Po tej krótkiej rozmowie zaczęło się naprawdę robić dziwnie, usiadł on bliżej mnie,objął w pasie jedna ręką a druga bawił się moimi włosami. Wtedy stalam się jak kamień. Siedzialam i nawet nie mrugalam, zawstydzilam się nie wiedziałam co robić gdy on zaczął mi szeptac do ucha sprosne i miłosne rzeczy.

-Dasz mi buziaczka?-zapytał to z głosem jakby się podniecil.

-Nie wiem, wstydze się.-odparlam.

-nie masz czego, to tylko jeden mały buziaczek zamknij oczy i pokaże ci jak.

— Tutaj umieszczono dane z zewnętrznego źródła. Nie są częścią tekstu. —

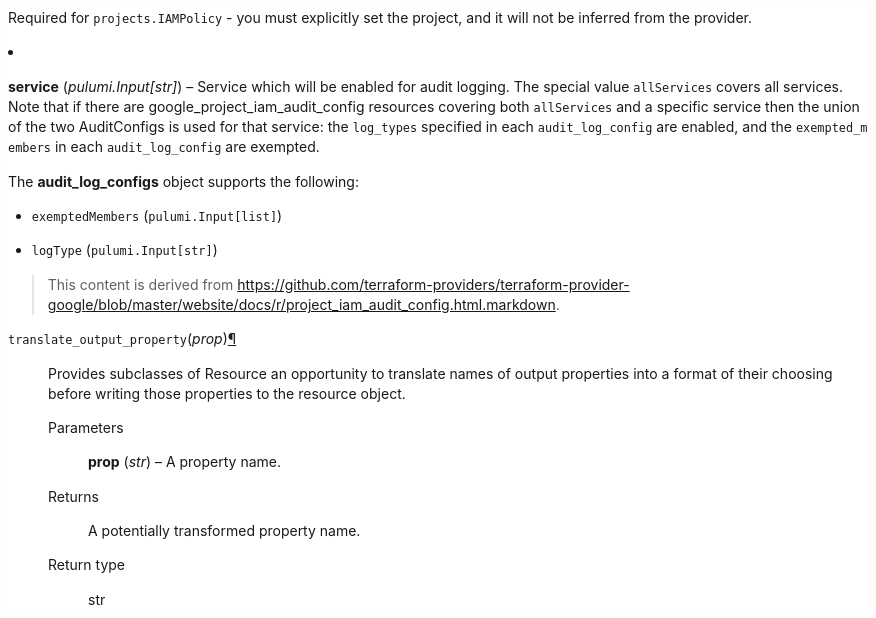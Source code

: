 Required for <code class="docutils literal notranslate"><span class="pre">projects.IAMPolicy</span></code> - you must explicitly set the project, and it
will not be inferred from the provider.</p></li>
<li><p><strong>service</strong> (<em>pulumi.Input</em><em>[</em><em>str</em><em>]</em>) – Service which will be enabled for audit logging.  The special value <code class="docutils literal notranslate"><span class="pre">allServices</span></code> covers all services.  Note that if there are google_project_iam_audit_config resources covering both <code class="docutils literal notranslate"><span class="pre">allServices</span></code> and a specific service then the union of the two AuditConfigs is used for that service: the <code class="docutils literal notranslate"><span class="pre">log_types</span></code> specified in each <code class="docutils literal notranslate"><span class="pre">audit_log_config</span></code> are enabled, and the <code class="docutils literal notranslate"><span class="pre">exempted_members</span></code> in each <code class="docutils literal notranslate"><span class="pre">audit_log_config</span></code> are exempted.</p></li>
</ul>
</dd>
</dl>
<p>The <strong>audit_log_configs</strong> object supports the following:</p>
<ul class="simple">
<li><p><code class="docutils literal notranslate"><span class="pre">exemptedMembers</span></code> (<code class="docutils literal notranslate"><span class="pre">pulumi.Input[list]</span></code>)</p></li>
<li><p><code class="docutils literal notranslate"><span class="pre">logType</span></code> (<code class="docutils literal notranslate"><span class="pre">pulumi.Input[str]</span></code>)</p></li>
</ul>
<blockquote>
<div><p>This content is derived from <a class="reference external" href="https://github.com/terraform-providers/terraform-provider-google/blob/master/website/docs/r/project_iam_audit_config.html.markdown">https://github.com/terraform-providers/terraform-provider-google/blob/master/website/docs/r/project_iam_audit_config.html.markdown</a>.</p>
</div></blockquote>
</dd></dl>

<dl class="method">
<dt id="pulumi_gcp.projects.IAMAuditConfig.translate_output_property">
<code class="sig-name descname">translate_output_property</code><span class="sig-paren">(</span><em class="sig-param">prop</em><span class="sig-paren">)</span><a class="headerlink" href="#pulumi_gcp.projects.IAMAuditConfig.translate_output_property" title="Permalink to this definition">¶</a></dt>
<dd><p>Provides subclasses of Resource an opportunity to translate names of output properties
into a format of their choosing before writing those properties to the resource object.</p>
<dl class="field-list simple">
<dt class="field-odd">Parameters</dt>
<dd class="field-odd"><p><strong>prop</strong> (<em>str</em>) – A property name.</p>
</dd>
<dt class="field-even">Returns</dt>
<dd class="field-even"><p>A potentially transformed property name.</p>
</dd>
<dt class="field-odd">Return type</dt>
<dd class="field-odd"><p>str</p>
</dd>
</dl>
</dd></dl>
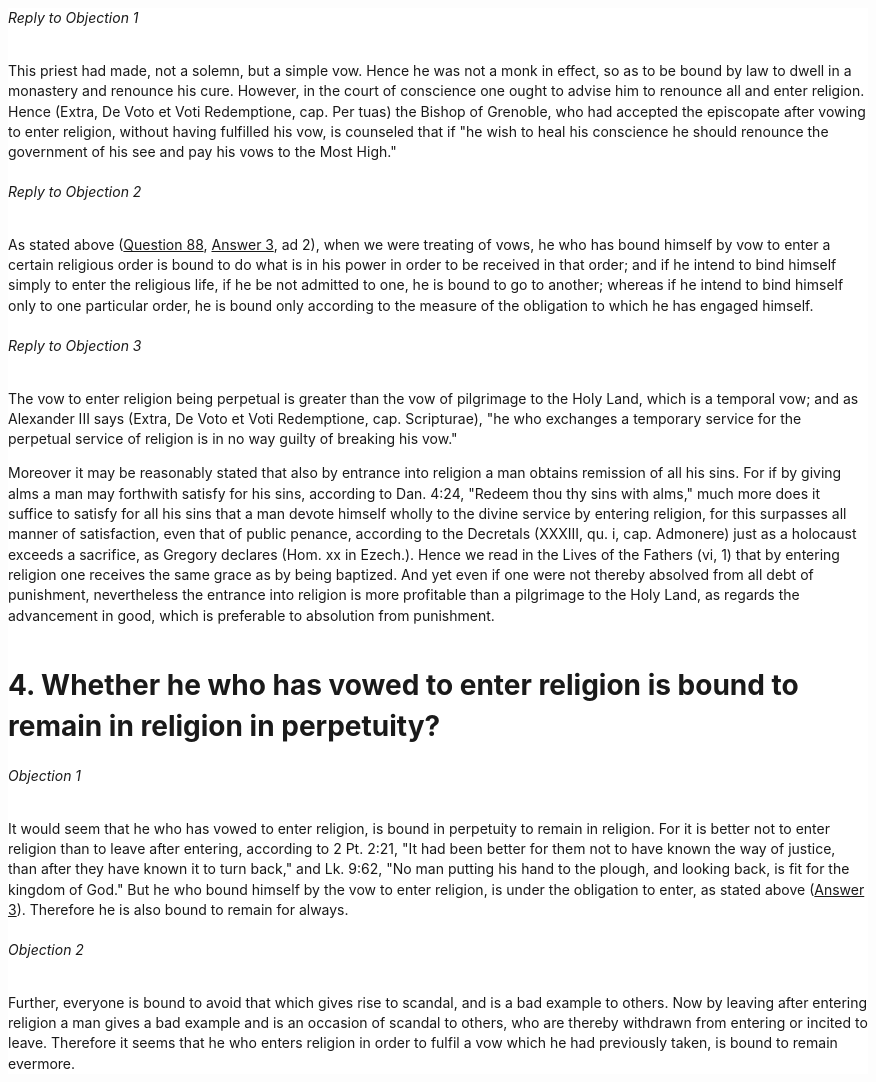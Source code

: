 ###### Reply to Objection 1
This priest had made, not a solemn, but a simple vow. Hence he was not a monk in effect, so as to be bound by law to dwell in a monastery and renounce his cure. However, in the court of conscience one ought to advise him to renounce all and enter religion. Hence (Extra, De Voto et Voti Redemptione, cap. Per tuas) the Bishop of Grenoble, who had accepted the episcopate after vowing to enter religion, without having fulfilled his vow, is counseled that if "he wish to heal his conscience he should renounce the government of his see and pay his vows to the Most High."  

###### Reply to Objection 2
As stated above ([Question 88](../47-170.%20Cardinal%20Virtues/84-91.%20Exterior%20Acts%20of%20Religion/88.%20Service%20by%20Promise;%20of%20Vows.md), [Answer 3](../47-170.%20Cardinal%20Virtues/84-91.%20Exterior%20Acts%20of%20Religion/88.%20Service%20by%20Promise;%20of%20Vows.md#3.%20Whether%20all%20vows%20are%20binding?%20), ad 2), when we were treating of vows, he who has bound himself by vow to enter a certain religious order is bound to do what is in his power in order to be received in that order; and if he intend to bind himself simply to enter the religious life, if he be not admitted to one, he is bound to go to another; whereas if he intend to bind himself only to one particular order, he is bound only according to the measure of the obligation to which he has engaged himself.  

###### Reply to Objection 3
The vow to enter religion being perpetual is greater than the vow of pilgrimage to the Holy Land, which is a temporal vow; and as Alexander III says (Extra, De Voto et Voti Redemptione, cap. Scripturae), "he who exchanges a temporary service for the perpetual service of religion is in no way guilty of breaking his vow."  

Moreover it may be reasonably stated that also by entrance into religion a man obtains remission of all his sins. For if by giving alms a man may forthwith satisfy for his sins, according to Dan. 4:24, "Redeem thou thy sins with alms," much more does it suffice to satisfy for all his sins that a man devote himself wholly to the divine service by entering religion, for this surpasses all manner of satisfaction, even that of public penance, according to the Decretals (XXXIII, qu. i, cap. Admonere) just as a holocaust exceeds a sacrifice, as Gregory declares (Hom. xx in Ezech.). Hence we read in the Lives of the Fathers (vi, 1) that by entering religion one receives the same grace as by being baptized. And yet even if one were not thereby absolved from all debt of punishment, nevertheless the entrance into religion is more profitable than a pilgrimage to the Holy Land, as regards the advancement in good, which is preferable to absolution from punishment.  




# 4. Whether he who has vowed to enter religion is bound to remain in religion in perpetuity? 

###### Objection 1
It would seem that he who has vowed to enter religion, is bound in perpetuity to remain in religion. For it is better not to enter religion than to leave after entering, according to 2 Pt. 2:21, "It had been better for them not to have known the way of justice, than after they have known it to turn back," and Lk. 9:62, "No man putting his hand to the plough, and looking back, is fit for the kingdom of God." But he who bound himself by the vow to enter religion, is under the obligation to enter, as stated above ([Answer 3](#3.%20Whether%20one%20who%20is%20bound%20by%20a%20vow%20to%20enter%20religion%20is%20under%20an%20obligation%20of%20entering%20religion?%20)). Therefore he is also bound to remain for always.  

###### Objection 2
Further, everyone is bound to avoid that which gives rise to scandal, and is a bad example to others. Now by leaving after entering religion a man gives a bad example and is an occasion of scandal to others, who are thereby withdrawn from entering or incited to leave. Therefore it seems that he who enters religion in order to fulfil a vow which he had previously taken, is bound to remain evermore.  
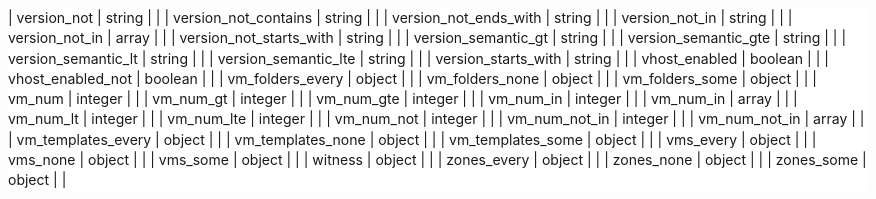 | version_not  |  string  |    |
| version_not_contains  |  string  |    |
| version_not_ends_with  |  string  |    |
| version_not_in  |  string  |    |
| version_not_in  |  array  |    |
| version_not_starts_with  |  string  |    |
| version_semantic_gt  |  string  |    |
| version_semantic_gte  |  string  |    |
| version_semantic_lt  |  string  |    |
| version_semantic_lte  |  string  |    |
| version_starts_with  |  string  |    |
| vhost_enabled  |  boolean  |    |
| vhost_enabled_not  |  boolean  |    |
| vm_folders_every  |  object  |    |
| vm_folders_none  |  object  |    |
| vm_folders_some  |  object  |    |
| vm_num  |  integer  |    |
| vm_num_gt  |  integer  |    |
| vm_num_gte  |  integer  |    |
| vm_num_in  |  integer  |    |
| vm_num_in  |  array  |    |
| vm_num_lt  |  integer  |    |
| vm_num_lte  |  integer  |    |
| vm_num_not  |  integer  |    |
| vm_num_not_in  |  integer  |    |
| vm_num_not_in  |  array  |    |
| vm_templates_every  |  object  |    |
| vm_templates_none  |  object  |    |
| vm_templates_some  |  object  |    |
| vms_every  |  object  |    |
| vms_none  |  object  |    |
| vms_some  |  object  |    |
| witness  |  object  |    |
| zones_every  |  object  |    |
| zones_none  |  object  |    |
| zones_some  |  object  |    |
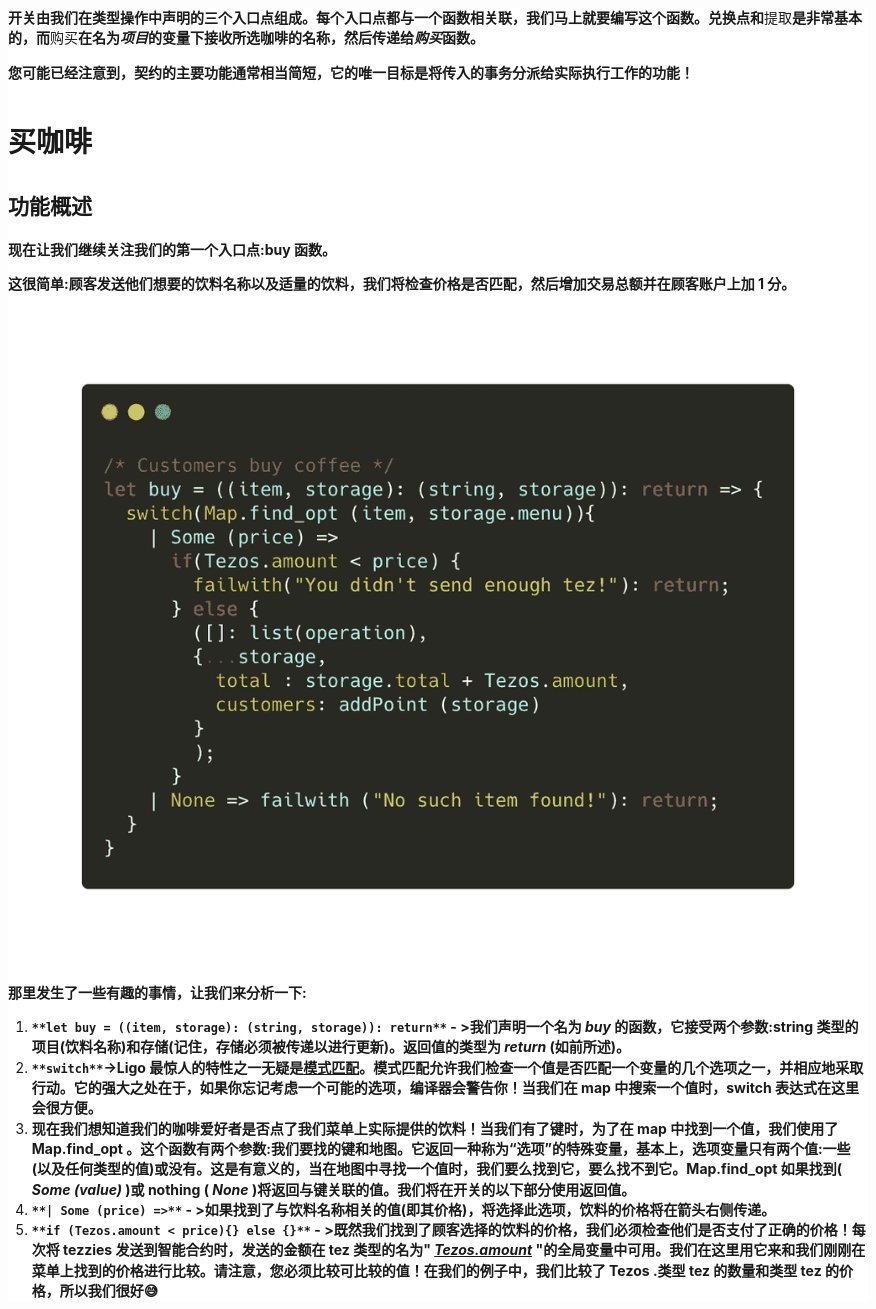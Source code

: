 **开关由我们在类型操作中声明的三个入口点组成。每个入口点都与一个函数相关联，我们马上就要编写这个函数。**兑换点**和**提取**是非常基本的，而**购买**在名为*项目*的变量下接收所选咖啡的名称，然后传递给*购买*函数。**

**您可能已经注意到，契约的主要功能通常相当简短，它的唯一目标是将传入的事务分派给实际执行工作的功能！**

# **买咖啡**

## **功能概述**

**现在让我们继续关注我们的第一个入口点:buy 函数。**

**这很简单:顾客发送他们想要的饮料名称以及适量的饮料，我们将检查价格是否匹配，然后增加交易总额并在顾客账户上加 1 分。**

**![](img/3bdcefd6324711b3040cedd5bbd30e77.png)**

**那里发生了一些有趣的事情，让我们来分析一下:**

1.  **`**let buy = ((item, storage): (string, storage)): return**` - >我们声明一个名为 *buy* 的函数，它接受两个参数:string 类型的项目(饮料名称)和存储(记住，存储必须被传递以进行更新)。返回值的类型为 *return* (如前所述)。**
2.  **`**switch**`->Ligo 最惊人的特性之一无疑是[模式匹配](https://ligolang.org/docs/next/language-basics/unit-option-pattern-matching/#pattern-matching)。模式匹配允许我们检查一个值是否匹配一个变量的几个选项之一，并相应地采取行动。它的强大之处在于，如果你忘记考虑一个可能的选项，编译器会警告你！当我们在 map 中搜索一个值时，switch 表达式在这里会很方便。**
3.  **现在我们想知道我们的咖啡爱好者是否点了我们菜单上实际提供的饮料！当我们有了键时，为了在 map 中找到一个值，我们使用了 **Map.find_opt** 。这个函数有两个参数:我们要找的键和地图。它返回一种称为“选项”的特殊变量，基本上，选项变量只有两个值:一些(以及任何类型的值)或没有。这是有意义的，当在地图中寻找一个值时，我们要么找到它，要么找不到它。Map.find_opt 如果找到( *Some (value)* )或 nothing ( *None* )将返回与键关联的值。我们将在开关的以下部分使用返回值。**
4.  **`**| Some (price) =>**` - >如果找到了与饮料名称相关的值(即其价格)，将选择此选项，饮料的价格将在箭头右侧传递。**
5.  **`**if (Tezos.amount < price){} else {}**` - >既然我们找到了顾客选择的饮料的价格，我们必须检查他们是否支付了正确的价格！每次将 tezzies 发送到智能合约时，发送的金额在 tez 类型的名为" [*Tezos.amount*](https://ligolang.org/docs/next/reference/current-reference/#amount) "的全局变量中可用。我们在这里用它来和我们刚刚在菜单上找到的价格进行比较。请注意，您必须比较可比较的值！在我们的例子中，我们比较了 Tezos .类型 tez 的数量和类型 tez 的价格，所以我们很好😅**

Nie zamknelam oczu, moje serce zaczęło bic szybciej on stawał się coraz nachalny i dziwny, zaczął dotykać mnie po udzie czulam się wtedy taka brudna i beznadziejna.Byłam w kropce nie było przy mnie Ani nie wiedziałam co się dzieje. Na szczęście zadzwoniła moja mama z pytaniem gdzie jestem byłam jej ogromnie wdzięczna ponieważ mój luby zachowywal się tak jakby chciał mnie porwać i zgwałcić. Powiedziałam mu ze muszę juz iść wstalam i zaczelam iść w stronę domu.

-No dobra slodziaku obiecaj mi tylko ze jeszcze się spotkamy.- szczęśliwie to powiedział.

-Obiecuje- probowalam żeby w moim głosie słychać było entuzjazm a nie obojętność.

-To do zobaczenia najpiękniejszy slodziaku na świecie.

-Do zobaczenia!

Na tych słowach zakończyła się nasza rozmowa a ja biegiem ruszylam w stronę domu aby być na czas.